What is required
Only the lines below, from the one with "7. Automapper" through the one with "# Основные функции", are to be written out, exactly.

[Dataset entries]
= = = = =

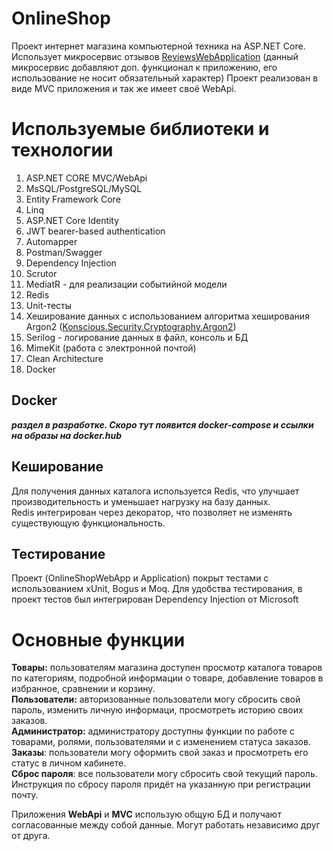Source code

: # OnlineShop
Проект интернет магазина компьютерной техника на ASP.NET Core. <br/>
Использует микросервис отзывов [ReviewsWebApplication](https://github.com/IvanPovaliaev/ReviewsWebApplication) (данный микросервис добавляют доп. функционал к приложению, его использование не носит обязательный характер)
Проект реализован в виде MVC приложения и так же имеет своё WebApi.

# Используемые библиотеки и технологии
1. ASP.NET CORE MVC/WebApi
2. MsSQL/PostgreSQL/MySQL
3. Entity Framework Core
4. Linq
5. ASP.NET Core Identity
6. JWT bearer-based authentication
7. Automapper
8. Postman/Swagger
9. Dependency Injection
10. Scrutor
11. MediatR - для реализации событийной модели
12. Redis
13. Unit-тесты
14. Хеширование данных с использованием алгоритма хеширования Argon2 ([Konscious.Security.Cryptography.Argon2](https://github.com/kmaragon/Konscious.Security.Cryptography))
15. Serilog - логирование данных в файл, консоль и БД
16. MimeKit (работа с электронной почтой)
17. Clean Architecture
18. Docker

## Docker

***раздел в разработке. Скоро тут появится docker-compose и ссылки на образы на docker.hub***

## Кеширование
Для получения данных каталога используется Redis, что улучшает производительность и уменьшает нагрузку на базу данных. <br/>
Redis интегрирован через декоратор, что позволяет не изменять существующую функциональность.

## Тестирование
Проект (OnlineShopWebApp и Application) покрыт тестами с использованием xUnit, Bogus и Moq. Для удобства тестирования, в проект тестов был интегрирован Dependency Injection от Microsoft

# Основные функции
**Товары:** пользователям магазина доступен просмотр каталога товаров по категориям, подробной информации о товаре, добавление товаров в избранное, сравнении и корзину.<br/>
**Пользователи:** авторизованные пользователи могу сбросить свой пароль, изменить личную информаци, просмотреть историю своих заказов.<br/>
**Администратор:** администратору доступны функции по работе с товарами, ролями, пользователями и с изменением статуса заказов.<br/>
**Заказы**: пользователи могу оформить свой заказ и просмотреть его статус в личном кабинете.<br/>
**Сброс пароля**: все пользователи могу сбросить свой текущий пароль. Инструкция по сбросу пароля придёт на указанную при регистрации почту.<br/>

Приложения **WebApi** и **MVC** использую общую БД и получают согласованные между собой данные. Могут работать независимо друг от друга.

= = = = =

Solution to this exercise
7. Automapper
8. Postman/Swagger
9. Dependency Injection
10. Scrutor
11. MediatR - для реализации событийной модели
12. Redis
13. Unit-тесты
14. Хеширование данных с использованием алгоритма хеширования Argon2 ([Konscious.Security.Cryptography.Argon2](https://github.com/kmaragon/Konscious.Security.Cryptography))
15. Serilog - логирование данных в файл, консоль и БД
16. MimeKit (работа с электронной почтой)
17. Clean Architecture
18. Docker

## Docker

***раздел в разработке. Скоро тут появится docker-compose и ссылки на образы на docker.hub***

## Кеширование
Для получения данных каталога используется Redis, что улучшает производительность и уменьшает нагрузку на базу данных. <br/>
Redis интегрирован через декоратор, что позволяет не изменять существующую функциональность.

## Тестирование
Проект (OnlineShopWebApp и Application) покрыт тестами с использованием xUnit, Bogus и Moq. Для удобства тестирования, в проект тестов был интегрирован Dependency Injection от Microsoft

# Основные функции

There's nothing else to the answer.